[Stored data]

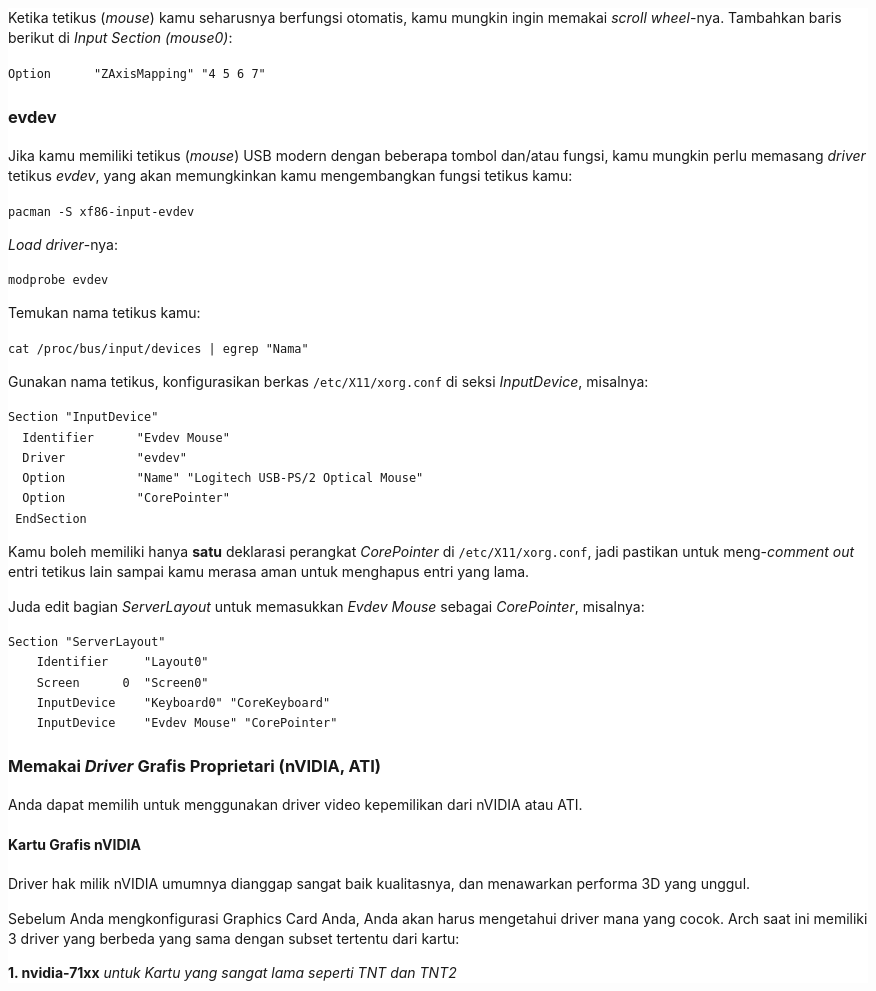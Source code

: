 Ketika tetikus (*mouse*) kamu seharusnya berfungsi otomatis, kamu mungkin ingin memakai *scroll wheel*-nya. Tambahkan baris berikut di *Input Section (mouse0)*:

 `Option      "ZAxisMapping" "4 5 6 7"` 

### evdev

Jika kamu memiliki tetikus (*mouse*) USB modern dengan beberapa tombol dan/atau fungsi, kamu mungkin perlu memasang *driver* tetikus *evdev*, yang akan memungkinkan kamu mengembangkan fungsi tetikus kamu:

 `pacman -S xf86-input-evdev` 

*Load driver*-nya:

 `modprobe evdev` 

Temukan nama tetikus kamu:

 `cat /proc/bus/input/devices | egrep "Nama"` 

Gunakan nama tetikus, konfigurasikan berkas `/etc/X11/xorg.conf` di seksi *InputDevice*, misalnya:

```
Section "InputDevice"
  Identifier      "Evdev Mouse"
  Driver          "evdev"
  Option          "Name" "Logitech USB-PS/2 Optical Mouse"
  Option          "CorePointer"
 EndSection
```

Kamu boleh memiliki hanya **satu** deklarasi perangkat *CorePointer* di `/etc/X11/xorg.conf`, jadi pastikan untuk meng-*comment out* entri tetikus lain sampai kamu merasa aman untuk menghapus entri yang lama.

Juda edit bagian *ServerLayout* untuk memasukkan *Evdev Mouse* sebagai *CorePointer*, misalnya:

```
Section "ServerLayout"
    Identifier     "Layout0"
    Screen      0  "Screen0"
    InputDevice    "Keyboard0" "CoreKeyboard"
    InputDevice    "Evdev Mouse" "CorePointer"
```

### Memakai *Driver* Grafis Proprietari (nVIDIA, ATI)

Anda dapat memilih untuk menggunakan driver video kepemilikan dari nVIDIA atau ATI.

#### Kartu Grafis nVIDIA

Driver hak milik nVIDIA umumnya dianggap sangat baik kualitasnya, dan menawarkan performa 3D yang unggul.

Sebelum Anda mengkonfigurasi Graphics Card Anda, Anda akan harus mengetahui driver mana yang cocok. Arch saat ini memiliki 3 driver yang berbeda yang sama dengan subset tertentu dari kartu:

**1\. nvidia-71xx** *untuk Kartu yang sangat lama seperti TNT dan TNT2*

→ EXERCISE REQUIREMENTS:
In the records above, how many lines contain the string "misalnya"? Only that number should be written.

→ SOLUTION FOR THIS TASK:
2